Resume Writing Projects
Writing

Modernizing SFMT-19937 for Zig

A development note on moving SFMT-19937 from a C-shaped port to Zig vector code, and why the useful benchmark only appeared in ReleaseFast.

View on GitHub

The first version of SFMT-19937 in zig-prng was correct, but it still thought like C. It carried a 128-bit word as a struct of four u32 values, walked loops with manual indices, and used scalar helper functions to imitate operations that the original algorithm expected the CPU to do as SIMD.

That is a reasonable starting point for a port. It is also a good way to hide the actual shape of the algorithm from Zig.

SFMT is not a scalar generator with a SIMD paint job. The name is literal: SIMD-oriented Fast Mersenne Twister. If a modern implementation makes the vector path slower, something specific has gone wrong.

ReleaseFast throughput

The takeoff only appears when the optimizer can see the SIMD shape.

5.0x

Struct baselineOriginal C-shaped state representation332 M/s
@Vector rewriteByte-lane shifts expressed with @shuffle1,618 M/s
Documented finalCorrectness held against SFMT 1.5.1 vectors1,675 M/s

Debug mode told the wrong story: the vector rewrite looked slower because the conversions and helper calls were still visible to the compiler.

Baseline82 M/sNaive vector48 M/sPointer rollback57 M/s@shuffle70 M/s
One billion generated u32 values per run. The checksum stayed fixed at 0x7c7d388d.

Establishing the invariant

Before changing the implementation, I added a benchmark that generated one billion u32 values and reported throughput. The first measurement was boring in the useful way: 82 M/s in Debug mode, with the reference vectors still passing.

The important number was not the throughput. It was the checksum, 0x7c7d388d. That value became the guardrail. Every refactor could move the code around, but it had to keep producing the same stream.

The easy cleanup did not move speed

The first pass replaced C-style while loops with Zig range for loops where the iteration count was fixed. That made the recurrence code read like Zig instead of a translation unit with different punctuation.

It did not change performance. That was expected. Loop syntax was not the bottleneck, and the benchmark stayed at 82 M/s.

I left the initByArray loops alone. They carry interdependent counters and modular arithmetic, so the explicit while form is clearer there. Idiomatic code is not code that removes every older-looking construct. It is code that uses the control flow that matches the job.

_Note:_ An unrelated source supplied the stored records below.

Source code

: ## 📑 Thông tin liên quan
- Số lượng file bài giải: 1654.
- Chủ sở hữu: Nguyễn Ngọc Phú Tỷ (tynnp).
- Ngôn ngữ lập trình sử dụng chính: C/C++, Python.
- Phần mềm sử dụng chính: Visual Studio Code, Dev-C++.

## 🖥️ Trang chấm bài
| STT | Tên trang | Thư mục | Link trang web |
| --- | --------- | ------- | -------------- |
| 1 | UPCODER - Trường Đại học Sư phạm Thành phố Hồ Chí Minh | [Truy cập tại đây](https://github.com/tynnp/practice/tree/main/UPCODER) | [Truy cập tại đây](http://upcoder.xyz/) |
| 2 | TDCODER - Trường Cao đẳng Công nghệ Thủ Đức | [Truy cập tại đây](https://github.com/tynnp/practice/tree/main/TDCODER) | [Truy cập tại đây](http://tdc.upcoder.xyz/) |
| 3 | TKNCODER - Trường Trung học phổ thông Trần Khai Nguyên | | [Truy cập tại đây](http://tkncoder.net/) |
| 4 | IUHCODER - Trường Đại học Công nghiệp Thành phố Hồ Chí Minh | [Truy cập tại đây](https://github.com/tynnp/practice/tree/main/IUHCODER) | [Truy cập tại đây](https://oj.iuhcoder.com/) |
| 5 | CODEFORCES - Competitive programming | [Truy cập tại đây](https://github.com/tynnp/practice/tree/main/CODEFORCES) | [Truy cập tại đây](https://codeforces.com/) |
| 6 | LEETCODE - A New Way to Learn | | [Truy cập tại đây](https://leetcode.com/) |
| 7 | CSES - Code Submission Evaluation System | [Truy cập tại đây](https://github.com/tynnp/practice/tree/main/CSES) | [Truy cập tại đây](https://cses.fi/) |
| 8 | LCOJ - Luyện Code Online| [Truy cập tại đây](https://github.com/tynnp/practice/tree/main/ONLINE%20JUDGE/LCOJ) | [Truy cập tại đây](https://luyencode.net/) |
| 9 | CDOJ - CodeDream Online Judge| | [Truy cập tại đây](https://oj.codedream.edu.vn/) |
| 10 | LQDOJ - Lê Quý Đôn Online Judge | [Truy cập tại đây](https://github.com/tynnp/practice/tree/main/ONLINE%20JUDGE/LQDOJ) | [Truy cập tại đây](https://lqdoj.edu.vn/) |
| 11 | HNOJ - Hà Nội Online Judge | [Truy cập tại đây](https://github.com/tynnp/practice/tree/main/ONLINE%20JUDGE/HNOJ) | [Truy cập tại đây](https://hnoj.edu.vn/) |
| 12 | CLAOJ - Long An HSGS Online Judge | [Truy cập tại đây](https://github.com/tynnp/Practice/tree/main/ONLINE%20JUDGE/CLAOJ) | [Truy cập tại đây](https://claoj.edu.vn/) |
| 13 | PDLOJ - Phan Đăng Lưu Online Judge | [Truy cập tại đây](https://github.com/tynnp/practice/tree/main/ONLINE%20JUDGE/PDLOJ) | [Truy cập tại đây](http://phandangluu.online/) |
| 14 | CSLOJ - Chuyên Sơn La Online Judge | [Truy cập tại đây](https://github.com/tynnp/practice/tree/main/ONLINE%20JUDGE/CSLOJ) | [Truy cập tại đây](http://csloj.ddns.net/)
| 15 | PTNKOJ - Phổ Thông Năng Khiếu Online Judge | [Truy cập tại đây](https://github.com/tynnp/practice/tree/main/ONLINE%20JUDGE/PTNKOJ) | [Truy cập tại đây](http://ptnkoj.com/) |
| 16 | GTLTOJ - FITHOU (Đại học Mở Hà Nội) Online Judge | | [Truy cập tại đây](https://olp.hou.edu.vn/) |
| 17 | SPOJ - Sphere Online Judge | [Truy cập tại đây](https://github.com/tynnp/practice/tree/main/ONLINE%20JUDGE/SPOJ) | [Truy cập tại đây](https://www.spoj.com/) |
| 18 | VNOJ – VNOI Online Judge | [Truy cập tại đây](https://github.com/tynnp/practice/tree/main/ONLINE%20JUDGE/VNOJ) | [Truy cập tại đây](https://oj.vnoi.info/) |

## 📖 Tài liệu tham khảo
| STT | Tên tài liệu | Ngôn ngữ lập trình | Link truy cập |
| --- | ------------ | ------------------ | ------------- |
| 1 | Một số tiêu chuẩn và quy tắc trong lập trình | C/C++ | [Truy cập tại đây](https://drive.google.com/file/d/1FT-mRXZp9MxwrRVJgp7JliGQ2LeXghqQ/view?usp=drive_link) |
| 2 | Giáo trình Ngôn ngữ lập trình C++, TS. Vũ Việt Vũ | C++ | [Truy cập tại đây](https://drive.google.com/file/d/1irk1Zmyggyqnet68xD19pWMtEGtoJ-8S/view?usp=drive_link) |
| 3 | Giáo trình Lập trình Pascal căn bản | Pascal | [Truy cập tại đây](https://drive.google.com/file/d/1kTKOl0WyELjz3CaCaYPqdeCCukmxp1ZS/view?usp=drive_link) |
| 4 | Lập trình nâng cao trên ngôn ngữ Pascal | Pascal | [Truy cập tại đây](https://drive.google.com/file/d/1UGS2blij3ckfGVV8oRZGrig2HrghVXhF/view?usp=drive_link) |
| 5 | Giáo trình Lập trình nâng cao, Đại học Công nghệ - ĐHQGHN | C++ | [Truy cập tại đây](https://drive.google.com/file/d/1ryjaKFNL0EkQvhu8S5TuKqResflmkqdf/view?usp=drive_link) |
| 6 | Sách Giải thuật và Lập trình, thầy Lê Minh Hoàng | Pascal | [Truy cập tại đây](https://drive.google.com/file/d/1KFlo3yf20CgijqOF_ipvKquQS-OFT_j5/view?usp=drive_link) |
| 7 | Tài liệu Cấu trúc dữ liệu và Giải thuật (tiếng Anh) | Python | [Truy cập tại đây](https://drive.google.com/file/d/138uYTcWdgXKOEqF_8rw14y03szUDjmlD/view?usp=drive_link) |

The vector rewrite got slower first

The next pass replaced the 128-bit word struct with @Vector(4, u32). On paper, that was the right move. The state now had a type that matched the algorithm.

The benchmark disagreed. Debug throughput dropped to 48 M/s.

My first guess was that passing 128-bit vectors by value had introduced extra copying. Changing the recursion helper back to pointer parameters improved the number to 57 M/s, but that was still slower than the baseline. The signature was not the real problem.

The real problem was a shift.

The byte-lane shift was the leak

The SSE2 reference uses two different kinds of right shift. One shifts each u32 element. The other shifts the whole 128-bit register by bytes. Those are different operations, even though they sit near each other in the recurrence.

The Zig code was simulating the byte-lane shift with scalar u64 composition. It packed halves of the register, shifted them, then unpacked the result. That preserved the bits, but it destroyed the compiler’s ability to see a single vector operation.

The fix was to express the operation as a byte shuffle. Reinterpret the vector as sixteen bytes, use @shuffle with a zero vector as the second input, and let negative mask lanes pull zeros into the vacated bytes. That matches the _mm_srli_si128 semantics without routing through scalar arithmetic.

Once that changed, the structure of the code matched the structure of the algorithm. The ReleaseFast benchmark finally showed it: 332 M/s for the old struct-based version, 1,618 M/s for the vector implementation, and 1,675 M/s after the final cleanup.

Debug mode was useful, then misleading

Debug mode helped catch regressions quickly, but it was the wrong place to judge the vector rewrite. The extra conversions and helper calls had not been inlined away, so the benchmark was measuring scaffolding that ReleaseFast would remove.

That does not make the Debug measurements useless. They still told me something was off during the false starts. They just could not answer the final performance question.

The lesson is narrow but durable: if a SIMD-designed algorithm gets slower after moving to vector types, inspect the places where the abstraction leaks. In this case, correctness hid the problem. The byte-lane shift was bit-exact, but the implementation no longer looked like SIMD to the compiler.

The finished version keeps compatibility with the SFMT 1.5.1 reference vectors for both init_gen_rand and init_by_array. It also reads like the implementation it wanted to be: vector state, vector recurrence, byte-lane shifts written as byte-lane shifts.